Plans to revamp the Potteries Museum and Art Gallery in the British city of Stoke-on-Trent are being drawn up after the city council was awarded several million pounds from the government and Arts Council England. [BBC]

Also in the UK, artists from Bristol are revealing their favorite hidden city gems on a new app while simultaneously showcasing their work. The “Secret App” is designed to support creative urban communities around the world, while enabling people to share their insider tips. [BBC]

THE KICKER

TAKE MY CARD. “The corporate theater is perhaps the most prolific performing art venue in America.
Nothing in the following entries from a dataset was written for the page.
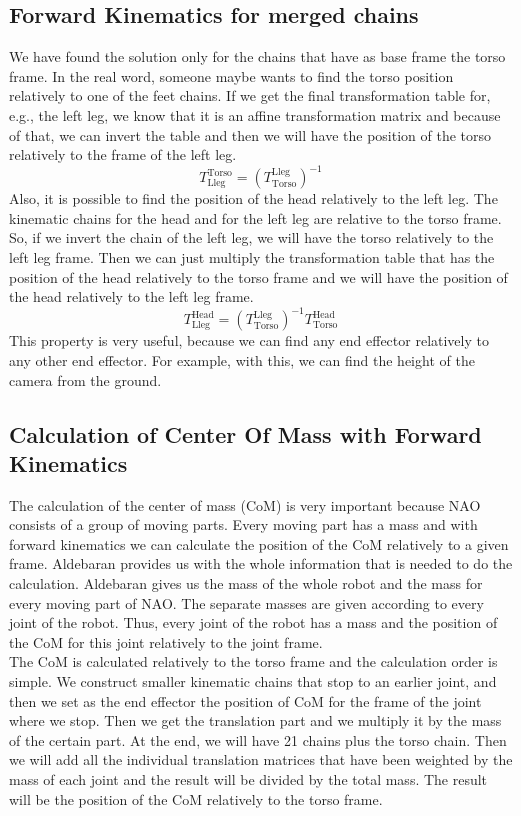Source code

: \subsection{Forward Kinematics for merged chains}
We have found the solution only for the chains that have as base frame the torso frame. In the real word, someone maybe wants to find the torso position relatively to one of the feet chains. If we get the final transformation table for, e.g., the left leg, we know that it is an affine transformation matrix and because of that, we can invert the table and then we will have the position of the torso relatively to the frame of the left leg. 
\[
T^\text{Torso}_\text{Lleg} = {\left(T^\text{Lleg}_\text{Torso}\right)}^{-1}
\]
Also, it is possible to find the position of the head relatively to the left leg. The kinematic chains for the head and for the left leg are relative to the torso frame. So, if we invert the chain of the left leg, we will have the torso relatively to the left leg frame. Then we can just multiply the transformation table that has the position of the head relatively to the torso frame and we will have the position of the head relatively to the left leg frame.
\[
T^\text{Head}_\text{Lleg} = {\left(T^\text{Lleg}_\text{Torso}\right)}^{-1}T^\text{Head}_\text{Torso}
\]
This property is very useful, because we can find any end effector relatively to any other end effector. For example, with this, we can find the height of the camera from the ground.

\subsection{Calculation of Center Of Mass with Forward Kinematics}
The calculation of the center of mass (CoM) is very important because NAO consists of a group of moving parts. Every moving part has a mass and with forward kinematics we can calculate the position of the CoM relatively to a given frame. Aldebaran provides us with the whole information that is needed to do the calculation. Aldebaran gives us the mass of the whole robot and the mass for every moving part of NAO. The separate masses are given according to every joint of the robot. Thus, every joint of the robot has a mass and the position of the CoM for this joint relatively to the joint frame.\\
The CoM is calculated relatively to the torso frame and the calculation order is simple. We construct smaller kinematic chains that stop to an earlier joint, and then we set as the end effector the position of CoM for the frame of the joint where we stop. Then we get the translation part and we multiply it by the mass of the certain part. At the end, we will have 21 chains plus the torso chain. Then we will add all the individual translation matrices that have been weighted by the mass of each joint and the result will be divided by the total mass. The result will be the position of the CoM relatively to the torso frame.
Even the acclaimed Californian artists Ed Ruscha and Billy Al Bengston have graced its venue,” Artnet Newswrites. “In 1968, the duo dropped 1,000 copies of a photo book titled ‘Business Cards,’ which documents their efforts designing, fabricating, and ceremoniously exchanging business cards they’d made for each other. Most people feel in-demand if they manage to give all their business cards away. Copies of this tongue-in-cheek homage, however, sell for upwards of $5,000.” A copy of the card Ruscha and Bengston created appears in art critic Lucy Lippard’s archives, which now belong to the Smithsonian. The minimalist card displays Ruscha’s full name with a phonetic spelling beneath, just in case. “The bottom-most line of text reads ‘young artist.’ While this was, in part, true – since Ruscha was only 31 years old at the time – it’s also somewhat of a sly joke. By then, Ruscha had already appeared in the seminal Pop Art group show ‘New Painting of Common Objects’ at the Pasadena Art Museum, and staged his first solo show at L.A.’s Ferus Gallery. He was young, but incredibly established,” Artnet News adds.